__Task requirements__. Among the entries that follow, find every line with the word "fullName" and copy it.

[Dataset entries]
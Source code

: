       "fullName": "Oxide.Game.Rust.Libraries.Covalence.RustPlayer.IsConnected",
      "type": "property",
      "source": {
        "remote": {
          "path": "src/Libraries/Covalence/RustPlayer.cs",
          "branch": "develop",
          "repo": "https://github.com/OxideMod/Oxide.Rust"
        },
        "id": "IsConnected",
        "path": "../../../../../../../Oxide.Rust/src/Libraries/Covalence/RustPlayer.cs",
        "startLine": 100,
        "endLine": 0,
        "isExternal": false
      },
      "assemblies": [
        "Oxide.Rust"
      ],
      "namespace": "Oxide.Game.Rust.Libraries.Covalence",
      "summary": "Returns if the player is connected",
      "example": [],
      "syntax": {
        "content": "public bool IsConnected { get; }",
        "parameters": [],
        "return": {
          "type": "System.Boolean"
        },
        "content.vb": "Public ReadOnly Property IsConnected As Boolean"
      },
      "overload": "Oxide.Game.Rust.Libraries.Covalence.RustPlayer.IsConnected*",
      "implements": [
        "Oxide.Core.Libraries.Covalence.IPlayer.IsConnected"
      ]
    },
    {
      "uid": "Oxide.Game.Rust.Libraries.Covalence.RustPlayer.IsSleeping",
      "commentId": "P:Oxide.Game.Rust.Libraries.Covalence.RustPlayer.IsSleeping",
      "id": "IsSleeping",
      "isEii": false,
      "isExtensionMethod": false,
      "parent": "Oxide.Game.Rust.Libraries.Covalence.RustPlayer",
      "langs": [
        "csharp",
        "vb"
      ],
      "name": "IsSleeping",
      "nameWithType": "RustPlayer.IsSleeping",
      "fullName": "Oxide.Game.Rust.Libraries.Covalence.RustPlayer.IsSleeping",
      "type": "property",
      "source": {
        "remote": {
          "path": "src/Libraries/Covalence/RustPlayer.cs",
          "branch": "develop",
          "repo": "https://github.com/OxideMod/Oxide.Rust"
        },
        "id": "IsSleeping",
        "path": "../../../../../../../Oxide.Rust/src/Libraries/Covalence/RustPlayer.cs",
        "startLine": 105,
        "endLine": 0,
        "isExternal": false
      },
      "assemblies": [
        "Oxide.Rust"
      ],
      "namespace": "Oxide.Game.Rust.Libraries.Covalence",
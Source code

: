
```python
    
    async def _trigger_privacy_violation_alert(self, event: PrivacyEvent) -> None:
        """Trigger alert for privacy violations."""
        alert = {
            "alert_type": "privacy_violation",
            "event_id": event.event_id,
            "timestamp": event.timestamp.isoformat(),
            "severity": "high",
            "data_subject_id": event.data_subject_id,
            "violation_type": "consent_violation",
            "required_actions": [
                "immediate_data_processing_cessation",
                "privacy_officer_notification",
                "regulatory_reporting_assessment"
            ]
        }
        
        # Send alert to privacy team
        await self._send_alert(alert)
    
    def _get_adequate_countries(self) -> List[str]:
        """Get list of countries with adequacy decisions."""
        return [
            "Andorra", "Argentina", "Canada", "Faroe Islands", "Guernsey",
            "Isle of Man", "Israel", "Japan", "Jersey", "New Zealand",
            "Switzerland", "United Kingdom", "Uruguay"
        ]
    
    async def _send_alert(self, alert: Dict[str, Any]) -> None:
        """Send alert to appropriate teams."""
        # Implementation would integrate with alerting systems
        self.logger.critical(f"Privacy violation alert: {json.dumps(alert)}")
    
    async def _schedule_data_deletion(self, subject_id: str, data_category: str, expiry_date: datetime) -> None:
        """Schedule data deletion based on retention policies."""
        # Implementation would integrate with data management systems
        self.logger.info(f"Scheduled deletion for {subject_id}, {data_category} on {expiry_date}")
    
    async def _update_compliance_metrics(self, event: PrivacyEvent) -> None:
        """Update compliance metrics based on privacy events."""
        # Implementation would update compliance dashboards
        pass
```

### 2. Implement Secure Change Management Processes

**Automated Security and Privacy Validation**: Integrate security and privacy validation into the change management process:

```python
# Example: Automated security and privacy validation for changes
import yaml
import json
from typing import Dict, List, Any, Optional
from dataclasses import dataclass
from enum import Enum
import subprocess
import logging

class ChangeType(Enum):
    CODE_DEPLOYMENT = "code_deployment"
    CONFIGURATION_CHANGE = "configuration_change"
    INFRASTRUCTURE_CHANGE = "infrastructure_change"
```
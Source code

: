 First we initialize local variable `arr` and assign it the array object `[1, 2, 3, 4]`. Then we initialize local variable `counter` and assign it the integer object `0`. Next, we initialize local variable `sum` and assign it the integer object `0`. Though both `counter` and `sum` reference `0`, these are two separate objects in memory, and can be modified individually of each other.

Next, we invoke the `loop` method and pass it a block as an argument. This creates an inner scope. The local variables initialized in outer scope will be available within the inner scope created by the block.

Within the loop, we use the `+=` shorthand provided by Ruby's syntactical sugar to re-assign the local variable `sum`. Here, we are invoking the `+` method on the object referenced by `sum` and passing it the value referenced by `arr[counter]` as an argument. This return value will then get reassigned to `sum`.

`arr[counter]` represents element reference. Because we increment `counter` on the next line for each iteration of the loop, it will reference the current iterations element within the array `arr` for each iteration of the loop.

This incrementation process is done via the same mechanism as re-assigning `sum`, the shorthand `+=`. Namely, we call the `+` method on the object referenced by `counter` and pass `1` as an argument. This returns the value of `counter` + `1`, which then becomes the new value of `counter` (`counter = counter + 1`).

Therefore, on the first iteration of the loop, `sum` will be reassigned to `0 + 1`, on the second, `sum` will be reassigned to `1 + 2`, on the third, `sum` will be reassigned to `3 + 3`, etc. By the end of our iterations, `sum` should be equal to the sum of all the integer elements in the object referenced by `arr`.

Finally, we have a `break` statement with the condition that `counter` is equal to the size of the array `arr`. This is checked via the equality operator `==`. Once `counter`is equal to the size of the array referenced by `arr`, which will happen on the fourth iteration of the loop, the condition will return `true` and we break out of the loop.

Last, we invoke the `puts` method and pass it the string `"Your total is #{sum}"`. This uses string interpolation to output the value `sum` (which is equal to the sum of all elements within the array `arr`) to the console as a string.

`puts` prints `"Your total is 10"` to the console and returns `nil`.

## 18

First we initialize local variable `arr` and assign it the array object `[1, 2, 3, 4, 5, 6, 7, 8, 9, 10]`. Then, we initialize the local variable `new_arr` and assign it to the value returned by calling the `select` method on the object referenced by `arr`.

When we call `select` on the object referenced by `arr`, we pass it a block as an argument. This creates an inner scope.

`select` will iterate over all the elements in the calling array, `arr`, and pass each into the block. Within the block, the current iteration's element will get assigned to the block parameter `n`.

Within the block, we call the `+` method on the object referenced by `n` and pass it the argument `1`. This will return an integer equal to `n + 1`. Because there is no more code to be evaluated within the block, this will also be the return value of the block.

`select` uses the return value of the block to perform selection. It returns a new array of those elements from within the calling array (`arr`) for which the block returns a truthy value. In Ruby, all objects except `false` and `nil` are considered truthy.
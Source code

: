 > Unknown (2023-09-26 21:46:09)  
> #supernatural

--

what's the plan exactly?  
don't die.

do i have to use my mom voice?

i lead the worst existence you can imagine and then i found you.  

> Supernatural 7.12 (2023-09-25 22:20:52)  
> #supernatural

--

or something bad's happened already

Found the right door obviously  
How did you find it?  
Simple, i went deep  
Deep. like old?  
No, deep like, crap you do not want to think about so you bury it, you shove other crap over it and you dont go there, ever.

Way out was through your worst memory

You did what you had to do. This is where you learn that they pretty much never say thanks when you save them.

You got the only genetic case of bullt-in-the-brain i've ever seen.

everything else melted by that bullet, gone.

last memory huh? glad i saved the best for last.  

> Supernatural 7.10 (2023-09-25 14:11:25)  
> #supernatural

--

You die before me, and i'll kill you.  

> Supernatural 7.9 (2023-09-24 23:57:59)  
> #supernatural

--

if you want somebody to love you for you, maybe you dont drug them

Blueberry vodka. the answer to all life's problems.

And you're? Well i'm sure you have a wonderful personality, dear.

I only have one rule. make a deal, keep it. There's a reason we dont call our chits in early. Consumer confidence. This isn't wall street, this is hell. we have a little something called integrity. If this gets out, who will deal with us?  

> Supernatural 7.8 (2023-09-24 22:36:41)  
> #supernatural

__Output for this exercise__.
:       "fullName": "Oxide.Game.Rust.Libraries.Covalence.RustPlayer.IsConnected",
      "fullName": "Oxide.Game.Rust.Libraries.Covalence.RustPlayer.IsSleeping",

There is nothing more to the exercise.